Start of WORKING DATA

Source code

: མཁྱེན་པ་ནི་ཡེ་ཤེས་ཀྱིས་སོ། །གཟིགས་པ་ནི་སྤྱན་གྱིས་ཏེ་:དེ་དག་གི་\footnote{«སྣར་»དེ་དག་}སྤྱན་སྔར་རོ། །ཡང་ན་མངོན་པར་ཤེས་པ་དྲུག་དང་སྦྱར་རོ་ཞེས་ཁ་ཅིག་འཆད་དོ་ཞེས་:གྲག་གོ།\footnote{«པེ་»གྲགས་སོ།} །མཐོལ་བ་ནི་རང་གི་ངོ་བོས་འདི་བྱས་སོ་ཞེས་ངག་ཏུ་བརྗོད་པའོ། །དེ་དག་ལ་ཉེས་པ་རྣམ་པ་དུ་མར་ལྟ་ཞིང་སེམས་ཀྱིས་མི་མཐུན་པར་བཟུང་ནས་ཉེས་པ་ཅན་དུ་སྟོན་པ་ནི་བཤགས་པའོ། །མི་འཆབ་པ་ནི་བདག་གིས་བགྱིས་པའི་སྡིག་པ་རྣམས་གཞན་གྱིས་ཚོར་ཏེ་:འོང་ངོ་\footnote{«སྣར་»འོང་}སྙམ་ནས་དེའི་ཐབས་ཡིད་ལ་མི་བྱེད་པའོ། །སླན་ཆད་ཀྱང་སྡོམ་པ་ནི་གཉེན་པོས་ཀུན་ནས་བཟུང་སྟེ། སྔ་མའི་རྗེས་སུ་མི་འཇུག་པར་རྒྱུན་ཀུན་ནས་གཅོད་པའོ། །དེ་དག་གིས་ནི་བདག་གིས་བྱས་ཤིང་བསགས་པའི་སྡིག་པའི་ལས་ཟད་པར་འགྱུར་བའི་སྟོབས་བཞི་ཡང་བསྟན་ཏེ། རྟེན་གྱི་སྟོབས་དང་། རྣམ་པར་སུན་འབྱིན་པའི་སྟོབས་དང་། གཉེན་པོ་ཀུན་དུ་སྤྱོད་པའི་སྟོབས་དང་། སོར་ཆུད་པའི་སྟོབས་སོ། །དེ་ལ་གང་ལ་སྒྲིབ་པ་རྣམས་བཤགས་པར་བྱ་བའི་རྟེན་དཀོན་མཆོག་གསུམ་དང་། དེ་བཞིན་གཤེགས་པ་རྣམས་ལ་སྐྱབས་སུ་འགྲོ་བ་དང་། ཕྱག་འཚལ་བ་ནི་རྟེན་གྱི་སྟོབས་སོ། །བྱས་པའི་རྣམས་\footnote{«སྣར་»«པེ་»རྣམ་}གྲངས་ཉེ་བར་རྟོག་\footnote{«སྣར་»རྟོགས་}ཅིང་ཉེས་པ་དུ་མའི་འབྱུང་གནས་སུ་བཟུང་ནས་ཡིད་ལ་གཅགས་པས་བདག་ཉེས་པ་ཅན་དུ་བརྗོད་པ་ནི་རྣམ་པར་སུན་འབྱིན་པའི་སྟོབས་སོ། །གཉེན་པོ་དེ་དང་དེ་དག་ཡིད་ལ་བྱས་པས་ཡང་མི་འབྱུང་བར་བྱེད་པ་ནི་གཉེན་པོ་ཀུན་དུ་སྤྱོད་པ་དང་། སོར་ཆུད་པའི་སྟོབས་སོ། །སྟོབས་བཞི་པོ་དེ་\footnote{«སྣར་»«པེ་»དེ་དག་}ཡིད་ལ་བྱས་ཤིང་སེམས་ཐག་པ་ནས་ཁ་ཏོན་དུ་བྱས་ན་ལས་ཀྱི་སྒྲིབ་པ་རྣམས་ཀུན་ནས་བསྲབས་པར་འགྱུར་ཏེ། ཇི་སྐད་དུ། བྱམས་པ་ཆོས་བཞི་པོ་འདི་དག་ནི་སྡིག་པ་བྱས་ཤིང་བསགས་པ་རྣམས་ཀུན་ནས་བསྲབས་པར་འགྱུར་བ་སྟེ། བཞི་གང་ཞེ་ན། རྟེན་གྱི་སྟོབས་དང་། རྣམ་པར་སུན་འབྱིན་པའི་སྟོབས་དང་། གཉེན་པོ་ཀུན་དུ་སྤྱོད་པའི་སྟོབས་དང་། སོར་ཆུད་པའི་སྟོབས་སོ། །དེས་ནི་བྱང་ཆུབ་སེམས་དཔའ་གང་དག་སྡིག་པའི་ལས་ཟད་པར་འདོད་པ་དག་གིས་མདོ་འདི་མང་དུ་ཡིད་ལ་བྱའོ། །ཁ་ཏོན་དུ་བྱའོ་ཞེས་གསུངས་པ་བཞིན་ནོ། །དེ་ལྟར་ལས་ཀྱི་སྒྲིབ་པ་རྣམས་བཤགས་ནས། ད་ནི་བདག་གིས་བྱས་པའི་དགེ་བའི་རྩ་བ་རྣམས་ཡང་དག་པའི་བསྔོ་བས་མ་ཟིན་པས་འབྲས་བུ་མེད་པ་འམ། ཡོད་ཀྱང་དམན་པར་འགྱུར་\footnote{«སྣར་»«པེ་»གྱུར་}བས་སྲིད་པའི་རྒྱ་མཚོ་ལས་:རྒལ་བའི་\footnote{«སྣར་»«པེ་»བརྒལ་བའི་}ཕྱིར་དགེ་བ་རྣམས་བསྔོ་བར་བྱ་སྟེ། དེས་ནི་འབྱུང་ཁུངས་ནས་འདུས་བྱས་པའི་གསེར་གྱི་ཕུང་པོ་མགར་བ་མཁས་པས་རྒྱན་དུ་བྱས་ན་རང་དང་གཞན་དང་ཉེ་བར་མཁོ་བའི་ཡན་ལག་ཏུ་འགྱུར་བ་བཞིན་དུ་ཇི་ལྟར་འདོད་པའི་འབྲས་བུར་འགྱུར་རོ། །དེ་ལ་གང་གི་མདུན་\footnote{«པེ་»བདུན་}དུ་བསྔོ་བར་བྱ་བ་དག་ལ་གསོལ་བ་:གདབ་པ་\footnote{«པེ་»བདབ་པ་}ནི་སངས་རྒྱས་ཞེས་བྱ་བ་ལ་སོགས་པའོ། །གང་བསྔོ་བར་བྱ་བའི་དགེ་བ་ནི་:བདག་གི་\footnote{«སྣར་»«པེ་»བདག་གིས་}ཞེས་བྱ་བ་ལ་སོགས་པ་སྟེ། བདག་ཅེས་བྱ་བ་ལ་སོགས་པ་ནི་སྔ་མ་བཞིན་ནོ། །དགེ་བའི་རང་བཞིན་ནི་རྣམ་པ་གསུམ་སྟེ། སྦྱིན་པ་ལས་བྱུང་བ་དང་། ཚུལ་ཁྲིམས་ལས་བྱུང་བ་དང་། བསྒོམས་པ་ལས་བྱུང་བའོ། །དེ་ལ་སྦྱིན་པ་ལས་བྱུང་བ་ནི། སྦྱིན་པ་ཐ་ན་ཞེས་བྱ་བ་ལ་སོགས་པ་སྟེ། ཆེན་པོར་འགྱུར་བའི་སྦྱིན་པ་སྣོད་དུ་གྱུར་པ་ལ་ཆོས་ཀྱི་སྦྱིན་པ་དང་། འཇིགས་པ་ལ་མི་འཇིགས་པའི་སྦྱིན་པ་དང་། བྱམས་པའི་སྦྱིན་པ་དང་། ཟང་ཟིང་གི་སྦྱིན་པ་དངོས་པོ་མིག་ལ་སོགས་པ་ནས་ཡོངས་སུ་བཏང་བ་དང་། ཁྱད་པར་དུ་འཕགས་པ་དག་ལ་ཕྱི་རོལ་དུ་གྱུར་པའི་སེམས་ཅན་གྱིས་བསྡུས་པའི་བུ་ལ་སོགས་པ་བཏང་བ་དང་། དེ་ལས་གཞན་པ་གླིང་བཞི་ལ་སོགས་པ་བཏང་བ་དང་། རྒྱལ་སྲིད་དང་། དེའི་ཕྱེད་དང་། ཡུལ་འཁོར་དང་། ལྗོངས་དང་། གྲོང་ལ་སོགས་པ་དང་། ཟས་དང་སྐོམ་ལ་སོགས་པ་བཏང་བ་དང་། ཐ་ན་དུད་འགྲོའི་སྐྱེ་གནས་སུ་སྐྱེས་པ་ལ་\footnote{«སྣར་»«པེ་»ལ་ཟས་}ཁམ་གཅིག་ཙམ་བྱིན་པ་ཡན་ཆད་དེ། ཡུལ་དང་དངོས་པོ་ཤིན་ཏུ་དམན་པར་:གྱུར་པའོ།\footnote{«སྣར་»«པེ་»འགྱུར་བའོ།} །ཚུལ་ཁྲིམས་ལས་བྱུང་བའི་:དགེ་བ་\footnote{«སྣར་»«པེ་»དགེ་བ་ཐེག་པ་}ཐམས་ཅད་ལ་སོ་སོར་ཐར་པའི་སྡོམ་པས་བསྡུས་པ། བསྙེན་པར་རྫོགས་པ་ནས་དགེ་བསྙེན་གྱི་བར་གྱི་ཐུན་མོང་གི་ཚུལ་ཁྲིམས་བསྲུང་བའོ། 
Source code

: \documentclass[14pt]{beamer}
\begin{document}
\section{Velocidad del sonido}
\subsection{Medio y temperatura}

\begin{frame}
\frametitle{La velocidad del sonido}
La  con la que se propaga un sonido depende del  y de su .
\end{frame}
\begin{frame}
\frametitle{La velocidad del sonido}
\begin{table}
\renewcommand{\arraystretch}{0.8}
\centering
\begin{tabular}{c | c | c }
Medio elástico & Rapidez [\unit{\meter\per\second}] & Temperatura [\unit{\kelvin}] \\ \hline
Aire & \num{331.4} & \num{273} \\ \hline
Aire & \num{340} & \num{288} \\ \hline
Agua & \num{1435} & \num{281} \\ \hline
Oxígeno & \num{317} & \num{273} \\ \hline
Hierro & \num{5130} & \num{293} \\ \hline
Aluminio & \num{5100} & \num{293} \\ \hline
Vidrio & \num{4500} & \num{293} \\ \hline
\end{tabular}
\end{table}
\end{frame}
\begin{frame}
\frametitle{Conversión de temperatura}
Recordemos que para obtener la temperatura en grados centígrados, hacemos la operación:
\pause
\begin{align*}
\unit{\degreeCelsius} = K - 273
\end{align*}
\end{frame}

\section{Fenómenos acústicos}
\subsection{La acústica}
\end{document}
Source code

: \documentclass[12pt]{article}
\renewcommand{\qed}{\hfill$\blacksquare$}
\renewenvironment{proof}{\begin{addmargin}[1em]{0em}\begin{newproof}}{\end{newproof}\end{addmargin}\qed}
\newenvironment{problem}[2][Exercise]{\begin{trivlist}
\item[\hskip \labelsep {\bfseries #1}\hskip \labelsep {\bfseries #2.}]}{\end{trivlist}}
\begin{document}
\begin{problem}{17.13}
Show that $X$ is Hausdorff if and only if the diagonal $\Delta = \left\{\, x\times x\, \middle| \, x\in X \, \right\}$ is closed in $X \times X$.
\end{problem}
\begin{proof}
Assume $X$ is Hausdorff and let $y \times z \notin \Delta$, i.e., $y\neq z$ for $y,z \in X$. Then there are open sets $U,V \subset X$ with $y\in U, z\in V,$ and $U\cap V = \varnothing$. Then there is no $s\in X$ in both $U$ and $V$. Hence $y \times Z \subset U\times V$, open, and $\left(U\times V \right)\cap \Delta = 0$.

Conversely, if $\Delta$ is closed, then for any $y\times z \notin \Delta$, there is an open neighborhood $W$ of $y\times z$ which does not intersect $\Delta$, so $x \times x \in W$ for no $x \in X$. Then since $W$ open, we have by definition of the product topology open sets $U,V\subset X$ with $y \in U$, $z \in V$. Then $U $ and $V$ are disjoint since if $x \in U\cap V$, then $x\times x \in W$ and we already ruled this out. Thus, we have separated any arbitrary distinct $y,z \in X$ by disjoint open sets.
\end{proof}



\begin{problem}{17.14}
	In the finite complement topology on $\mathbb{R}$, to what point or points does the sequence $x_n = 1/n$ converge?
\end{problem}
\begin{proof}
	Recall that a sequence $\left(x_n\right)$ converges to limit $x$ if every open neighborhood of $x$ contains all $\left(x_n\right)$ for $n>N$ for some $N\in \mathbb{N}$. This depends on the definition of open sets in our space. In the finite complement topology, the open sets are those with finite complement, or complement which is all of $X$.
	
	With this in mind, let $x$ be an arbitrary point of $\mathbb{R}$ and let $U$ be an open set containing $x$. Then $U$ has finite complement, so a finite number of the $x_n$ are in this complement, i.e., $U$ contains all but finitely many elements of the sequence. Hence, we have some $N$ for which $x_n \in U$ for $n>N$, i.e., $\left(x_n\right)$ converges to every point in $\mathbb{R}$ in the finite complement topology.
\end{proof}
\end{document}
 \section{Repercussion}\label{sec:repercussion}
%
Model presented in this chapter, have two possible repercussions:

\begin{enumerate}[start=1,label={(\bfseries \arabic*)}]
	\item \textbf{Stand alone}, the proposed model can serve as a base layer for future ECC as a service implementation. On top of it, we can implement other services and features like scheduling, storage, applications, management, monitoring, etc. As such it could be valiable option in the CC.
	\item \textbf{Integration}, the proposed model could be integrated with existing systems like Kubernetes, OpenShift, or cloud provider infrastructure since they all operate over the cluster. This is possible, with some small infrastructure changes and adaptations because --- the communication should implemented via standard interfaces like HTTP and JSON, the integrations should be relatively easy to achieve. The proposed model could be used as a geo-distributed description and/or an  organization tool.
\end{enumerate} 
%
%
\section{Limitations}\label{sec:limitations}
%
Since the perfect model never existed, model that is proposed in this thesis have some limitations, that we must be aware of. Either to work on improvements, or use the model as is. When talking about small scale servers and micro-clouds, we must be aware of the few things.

End of WORKING DATA

AIM OF THE EXERCISE: Filter the data down to the lines that contain the string "point", and copy them.

OUTPUT BELOW:
	In the finite complement topology on $\mathbb{R}$, to what point or points does the sequence $x_n = 1/n$ converge?
	With this in mind, let $x$ be an arbitrary point of $\mathbb{R}$ and let $U$ be an open set containing $x$. Then $U$ has finite complement, so a finite number of the $x_n$ are in this complement, i.e., $U$ contains all but finitely many elements of the sequence. Hence, we have some $N$ for which $x_n \in U$ for $n>N$, i.e., $\left(x_n\right)$ converges to every point in $\mathbb{R}$ in the finite complement topology.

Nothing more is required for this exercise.